"If I were worth my salt I'd
hang myself before morning!" The heartsick excitement of a man on the
crest of some moral crisis looked out luridly from his eyes.
Sylvia rose desperately to meet that crisis. "Look here, Arnold. I'm
going to tell you something I've never spoken of to anybody ... not
even Mother ... and I'm going to do it, so you'll _believe_ me when I
say you're worth living. When I was eighteen years old I was a horrid,
selfish, self-willed child. I suppose everybody's so at eighteen. I
was just crazy for money and fine dresses and things like that, that
we'd never had at home; and a man with a lot of money fell in love
with me. It was my fault. I made him, though I didn't know then what I
was doing, or at least I wouldn't let myself think what I was doing.

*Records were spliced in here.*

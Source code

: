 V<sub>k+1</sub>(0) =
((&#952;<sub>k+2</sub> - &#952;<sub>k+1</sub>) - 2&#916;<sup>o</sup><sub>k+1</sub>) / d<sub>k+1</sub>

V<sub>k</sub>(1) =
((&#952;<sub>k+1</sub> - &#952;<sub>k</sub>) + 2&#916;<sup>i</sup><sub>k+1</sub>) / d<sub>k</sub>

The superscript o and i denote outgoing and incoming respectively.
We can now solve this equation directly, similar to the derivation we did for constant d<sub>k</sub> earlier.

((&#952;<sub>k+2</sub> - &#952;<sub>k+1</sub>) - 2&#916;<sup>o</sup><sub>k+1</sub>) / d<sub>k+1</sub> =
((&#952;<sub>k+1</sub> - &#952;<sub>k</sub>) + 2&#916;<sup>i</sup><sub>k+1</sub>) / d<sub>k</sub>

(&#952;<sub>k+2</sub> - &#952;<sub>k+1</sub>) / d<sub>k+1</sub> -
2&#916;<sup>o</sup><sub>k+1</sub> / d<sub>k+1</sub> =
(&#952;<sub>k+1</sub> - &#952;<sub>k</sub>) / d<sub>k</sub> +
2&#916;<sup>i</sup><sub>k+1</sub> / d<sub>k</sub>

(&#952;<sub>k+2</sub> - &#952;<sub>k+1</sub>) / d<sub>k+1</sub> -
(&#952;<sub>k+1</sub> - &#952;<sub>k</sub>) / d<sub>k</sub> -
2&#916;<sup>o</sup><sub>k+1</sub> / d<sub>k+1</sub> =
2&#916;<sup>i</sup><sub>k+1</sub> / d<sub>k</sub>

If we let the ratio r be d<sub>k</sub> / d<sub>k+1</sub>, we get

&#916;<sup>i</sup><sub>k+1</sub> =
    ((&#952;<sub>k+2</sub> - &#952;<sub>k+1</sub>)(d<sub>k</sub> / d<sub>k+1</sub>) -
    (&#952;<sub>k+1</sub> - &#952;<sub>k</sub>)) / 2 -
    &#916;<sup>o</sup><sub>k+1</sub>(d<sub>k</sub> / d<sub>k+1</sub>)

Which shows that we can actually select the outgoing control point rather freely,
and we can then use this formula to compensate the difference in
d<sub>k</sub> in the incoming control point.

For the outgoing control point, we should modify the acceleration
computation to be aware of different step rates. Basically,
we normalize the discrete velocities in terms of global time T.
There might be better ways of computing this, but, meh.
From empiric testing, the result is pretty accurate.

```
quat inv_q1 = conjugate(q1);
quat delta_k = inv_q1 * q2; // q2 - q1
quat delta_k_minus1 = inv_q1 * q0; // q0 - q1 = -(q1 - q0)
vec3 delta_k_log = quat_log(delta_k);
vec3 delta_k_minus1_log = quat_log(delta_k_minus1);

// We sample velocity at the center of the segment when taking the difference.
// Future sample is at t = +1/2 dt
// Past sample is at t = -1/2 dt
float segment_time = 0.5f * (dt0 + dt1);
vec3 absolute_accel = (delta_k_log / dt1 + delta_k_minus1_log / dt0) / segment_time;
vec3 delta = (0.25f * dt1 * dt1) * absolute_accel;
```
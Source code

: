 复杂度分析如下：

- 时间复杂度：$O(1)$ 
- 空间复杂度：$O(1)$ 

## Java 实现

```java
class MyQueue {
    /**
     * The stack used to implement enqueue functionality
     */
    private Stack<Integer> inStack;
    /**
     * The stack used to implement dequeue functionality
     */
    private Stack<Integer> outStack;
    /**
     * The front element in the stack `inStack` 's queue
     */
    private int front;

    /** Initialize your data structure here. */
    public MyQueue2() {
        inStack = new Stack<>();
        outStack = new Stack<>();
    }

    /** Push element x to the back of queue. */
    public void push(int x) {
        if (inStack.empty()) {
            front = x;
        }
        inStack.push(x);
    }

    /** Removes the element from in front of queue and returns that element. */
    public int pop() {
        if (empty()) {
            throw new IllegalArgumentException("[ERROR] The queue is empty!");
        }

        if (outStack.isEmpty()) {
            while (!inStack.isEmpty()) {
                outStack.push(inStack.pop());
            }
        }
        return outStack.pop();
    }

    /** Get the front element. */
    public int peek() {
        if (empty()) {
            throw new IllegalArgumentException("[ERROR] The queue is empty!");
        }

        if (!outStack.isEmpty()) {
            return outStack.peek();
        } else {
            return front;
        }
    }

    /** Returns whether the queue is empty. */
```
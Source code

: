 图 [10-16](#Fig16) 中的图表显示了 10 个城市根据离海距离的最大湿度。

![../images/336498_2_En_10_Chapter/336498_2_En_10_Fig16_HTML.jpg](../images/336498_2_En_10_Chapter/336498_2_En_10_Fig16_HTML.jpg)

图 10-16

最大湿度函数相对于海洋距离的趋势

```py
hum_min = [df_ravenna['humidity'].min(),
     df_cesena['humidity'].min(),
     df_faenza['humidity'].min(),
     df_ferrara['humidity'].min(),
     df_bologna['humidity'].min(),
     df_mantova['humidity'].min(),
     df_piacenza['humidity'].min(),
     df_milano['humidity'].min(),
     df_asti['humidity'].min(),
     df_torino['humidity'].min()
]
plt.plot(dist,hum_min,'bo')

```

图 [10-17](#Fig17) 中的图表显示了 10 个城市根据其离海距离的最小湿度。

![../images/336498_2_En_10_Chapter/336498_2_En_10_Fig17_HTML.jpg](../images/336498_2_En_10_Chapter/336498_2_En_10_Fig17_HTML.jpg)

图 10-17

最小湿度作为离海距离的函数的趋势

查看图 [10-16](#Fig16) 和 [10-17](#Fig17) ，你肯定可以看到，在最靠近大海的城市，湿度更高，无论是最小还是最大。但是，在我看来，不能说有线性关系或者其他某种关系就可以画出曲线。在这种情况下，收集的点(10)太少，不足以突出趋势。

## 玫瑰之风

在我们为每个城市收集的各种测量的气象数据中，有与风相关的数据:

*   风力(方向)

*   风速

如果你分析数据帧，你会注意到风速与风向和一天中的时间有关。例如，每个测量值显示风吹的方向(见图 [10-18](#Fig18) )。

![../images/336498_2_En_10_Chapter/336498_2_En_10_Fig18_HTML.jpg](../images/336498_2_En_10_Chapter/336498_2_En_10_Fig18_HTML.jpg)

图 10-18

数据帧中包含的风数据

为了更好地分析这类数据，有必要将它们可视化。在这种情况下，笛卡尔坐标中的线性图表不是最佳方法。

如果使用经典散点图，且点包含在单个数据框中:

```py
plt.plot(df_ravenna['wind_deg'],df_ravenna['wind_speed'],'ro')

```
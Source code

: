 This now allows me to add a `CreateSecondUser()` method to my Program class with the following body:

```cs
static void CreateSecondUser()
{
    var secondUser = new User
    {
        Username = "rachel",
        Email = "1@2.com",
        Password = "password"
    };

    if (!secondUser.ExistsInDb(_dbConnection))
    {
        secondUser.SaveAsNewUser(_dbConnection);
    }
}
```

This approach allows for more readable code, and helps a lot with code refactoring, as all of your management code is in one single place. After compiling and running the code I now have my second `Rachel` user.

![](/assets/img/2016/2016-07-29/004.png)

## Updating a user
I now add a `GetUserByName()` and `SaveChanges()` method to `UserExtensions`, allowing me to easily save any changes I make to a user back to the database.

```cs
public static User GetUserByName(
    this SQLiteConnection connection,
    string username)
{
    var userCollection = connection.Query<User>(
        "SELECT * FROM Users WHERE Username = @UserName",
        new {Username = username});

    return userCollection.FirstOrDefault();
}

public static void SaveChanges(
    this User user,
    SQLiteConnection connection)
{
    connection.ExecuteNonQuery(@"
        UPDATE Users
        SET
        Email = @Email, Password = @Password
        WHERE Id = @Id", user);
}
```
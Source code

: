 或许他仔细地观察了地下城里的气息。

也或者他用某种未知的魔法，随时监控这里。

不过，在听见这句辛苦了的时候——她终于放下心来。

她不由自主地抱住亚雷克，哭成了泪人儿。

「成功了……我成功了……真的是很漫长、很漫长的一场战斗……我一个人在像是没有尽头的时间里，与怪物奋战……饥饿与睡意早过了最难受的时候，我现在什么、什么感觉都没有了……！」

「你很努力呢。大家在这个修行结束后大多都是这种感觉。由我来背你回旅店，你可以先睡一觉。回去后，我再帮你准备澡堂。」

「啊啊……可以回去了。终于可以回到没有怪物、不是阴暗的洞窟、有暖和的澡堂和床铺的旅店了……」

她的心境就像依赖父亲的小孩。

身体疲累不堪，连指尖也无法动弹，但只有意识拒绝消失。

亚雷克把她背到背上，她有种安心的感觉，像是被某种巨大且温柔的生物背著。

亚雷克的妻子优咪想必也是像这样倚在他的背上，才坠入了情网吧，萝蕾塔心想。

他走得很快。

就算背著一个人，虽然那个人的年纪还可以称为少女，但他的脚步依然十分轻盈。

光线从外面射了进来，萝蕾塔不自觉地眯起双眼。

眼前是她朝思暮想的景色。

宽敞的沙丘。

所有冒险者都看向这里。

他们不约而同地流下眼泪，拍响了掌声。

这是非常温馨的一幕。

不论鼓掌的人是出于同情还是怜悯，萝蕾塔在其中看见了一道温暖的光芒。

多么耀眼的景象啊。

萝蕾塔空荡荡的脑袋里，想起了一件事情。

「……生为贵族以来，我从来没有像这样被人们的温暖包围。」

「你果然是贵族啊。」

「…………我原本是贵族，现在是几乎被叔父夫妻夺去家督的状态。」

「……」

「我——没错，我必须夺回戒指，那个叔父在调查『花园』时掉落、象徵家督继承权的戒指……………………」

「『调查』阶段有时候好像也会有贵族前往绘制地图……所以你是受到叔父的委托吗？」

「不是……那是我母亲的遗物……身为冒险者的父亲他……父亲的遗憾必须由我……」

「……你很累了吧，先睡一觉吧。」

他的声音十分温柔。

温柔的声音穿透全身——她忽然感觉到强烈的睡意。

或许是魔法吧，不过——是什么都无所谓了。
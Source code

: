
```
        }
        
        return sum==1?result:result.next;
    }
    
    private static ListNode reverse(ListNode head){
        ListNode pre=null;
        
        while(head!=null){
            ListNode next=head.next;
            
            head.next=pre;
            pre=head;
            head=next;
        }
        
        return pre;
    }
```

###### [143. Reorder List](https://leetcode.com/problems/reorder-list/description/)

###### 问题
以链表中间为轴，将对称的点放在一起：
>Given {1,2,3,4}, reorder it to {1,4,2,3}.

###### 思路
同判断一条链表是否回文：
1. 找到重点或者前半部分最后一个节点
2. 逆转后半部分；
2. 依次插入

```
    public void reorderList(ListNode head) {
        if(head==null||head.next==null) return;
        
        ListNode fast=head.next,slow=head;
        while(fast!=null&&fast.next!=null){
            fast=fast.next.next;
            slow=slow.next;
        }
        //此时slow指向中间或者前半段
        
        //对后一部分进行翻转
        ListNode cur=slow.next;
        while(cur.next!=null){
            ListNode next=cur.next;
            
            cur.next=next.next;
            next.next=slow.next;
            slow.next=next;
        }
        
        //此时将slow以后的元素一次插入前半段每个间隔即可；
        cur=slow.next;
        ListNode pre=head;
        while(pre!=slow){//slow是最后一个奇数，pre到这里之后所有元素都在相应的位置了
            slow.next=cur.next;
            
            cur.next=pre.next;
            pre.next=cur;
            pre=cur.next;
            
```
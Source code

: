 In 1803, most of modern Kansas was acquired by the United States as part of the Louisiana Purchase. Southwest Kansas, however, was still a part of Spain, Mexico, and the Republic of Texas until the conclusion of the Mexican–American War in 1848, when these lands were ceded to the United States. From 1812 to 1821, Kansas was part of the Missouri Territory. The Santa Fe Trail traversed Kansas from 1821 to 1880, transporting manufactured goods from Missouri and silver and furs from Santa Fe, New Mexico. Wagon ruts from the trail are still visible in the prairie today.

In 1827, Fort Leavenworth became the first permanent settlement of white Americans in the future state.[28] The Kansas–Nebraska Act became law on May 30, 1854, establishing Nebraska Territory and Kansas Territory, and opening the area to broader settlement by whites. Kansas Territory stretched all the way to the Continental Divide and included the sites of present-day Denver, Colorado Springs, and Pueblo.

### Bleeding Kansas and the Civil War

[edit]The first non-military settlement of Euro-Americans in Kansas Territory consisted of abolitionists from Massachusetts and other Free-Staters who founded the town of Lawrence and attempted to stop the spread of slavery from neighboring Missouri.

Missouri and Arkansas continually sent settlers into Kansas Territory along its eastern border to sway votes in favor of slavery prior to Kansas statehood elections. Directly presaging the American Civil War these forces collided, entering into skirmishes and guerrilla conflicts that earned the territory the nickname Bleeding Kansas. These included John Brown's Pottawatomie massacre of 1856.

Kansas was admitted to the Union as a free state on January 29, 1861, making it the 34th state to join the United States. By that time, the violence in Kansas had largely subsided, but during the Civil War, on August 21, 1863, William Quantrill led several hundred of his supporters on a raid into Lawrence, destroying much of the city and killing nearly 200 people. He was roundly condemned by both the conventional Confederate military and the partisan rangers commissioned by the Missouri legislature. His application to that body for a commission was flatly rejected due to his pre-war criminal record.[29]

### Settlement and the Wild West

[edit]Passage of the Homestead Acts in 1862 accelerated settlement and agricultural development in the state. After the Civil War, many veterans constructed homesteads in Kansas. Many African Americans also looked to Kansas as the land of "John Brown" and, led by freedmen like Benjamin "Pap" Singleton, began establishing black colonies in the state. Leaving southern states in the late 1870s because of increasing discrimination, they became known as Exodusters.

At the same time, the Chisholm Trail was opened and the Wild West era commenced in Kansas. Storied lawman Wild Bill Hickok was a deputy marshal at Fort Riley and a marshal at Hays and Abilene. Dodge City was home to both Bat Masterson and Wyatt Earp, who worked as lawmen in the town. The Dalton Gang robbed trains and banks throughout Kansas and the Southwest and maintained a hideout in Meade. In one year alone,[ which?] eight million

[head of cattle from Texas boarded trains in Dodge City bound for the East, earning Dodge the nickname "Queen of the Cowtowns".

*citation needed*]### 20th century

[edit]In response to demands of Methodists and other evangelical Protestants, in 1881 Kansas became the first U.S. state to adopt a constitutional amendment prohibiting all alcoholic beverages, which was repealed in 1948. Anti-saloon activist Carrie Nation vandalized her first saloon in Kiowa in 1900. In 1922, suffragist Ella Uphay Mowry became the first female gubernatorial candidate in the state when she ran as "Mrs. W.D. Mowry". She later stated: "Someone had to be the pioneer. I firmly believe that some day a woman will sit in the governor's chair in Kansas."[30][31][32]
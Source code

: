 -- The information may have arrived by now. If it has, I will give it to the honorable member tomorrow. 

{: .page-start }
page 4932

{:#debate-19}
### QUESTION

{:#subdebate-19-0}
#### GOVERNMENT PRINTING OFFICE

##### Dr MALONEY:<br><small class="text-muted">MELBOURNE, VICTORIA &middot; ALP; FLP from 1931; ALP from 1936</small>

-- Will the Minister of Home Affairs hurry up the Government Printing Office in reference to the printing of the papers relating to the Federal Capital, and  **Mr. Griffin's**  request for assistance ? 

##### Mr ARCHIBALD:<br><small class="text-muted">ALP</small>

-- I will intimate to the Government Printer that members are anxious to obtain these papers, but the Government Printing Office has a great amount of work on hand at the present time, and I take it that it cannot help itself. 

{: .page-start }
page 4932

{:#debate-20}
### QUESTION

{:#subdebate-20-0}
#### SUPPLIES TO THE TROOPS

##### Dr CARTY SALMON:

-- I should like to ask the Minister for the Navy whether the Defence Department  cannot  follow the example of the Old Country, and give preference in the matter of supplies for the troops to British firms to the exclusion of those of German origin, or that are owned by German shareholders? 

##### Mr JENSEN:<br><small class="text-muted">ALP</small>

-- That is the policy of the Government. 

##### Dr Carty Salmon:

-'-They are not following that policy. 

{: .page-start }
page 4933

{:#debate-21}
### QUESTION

And I got engaged to him. I got engaged at half-past four in the
afternoon, and at seven o'clock that evening I was running away from
him, and I've never seen him since." Her voice went on steadily, but
a quick hot wave of scarlet flamed up over her face. "He was not a
decent man," she said briefly, and went on: "It frightened me almost
to death before I got my bearings: I was just a little girl and I
hadn't understood anything--and I don't _understand_ much now. But I
did learn one thing from all that--I learned to know when a man isn't
decent. I can't tell you how I know--it's all over him--it's all over
me--it's his eyes, the way he stands, the expression of his mouth--I
don't only see it--I feel it--I feel it the way a thermometer feels
it when you put a match under the bulb .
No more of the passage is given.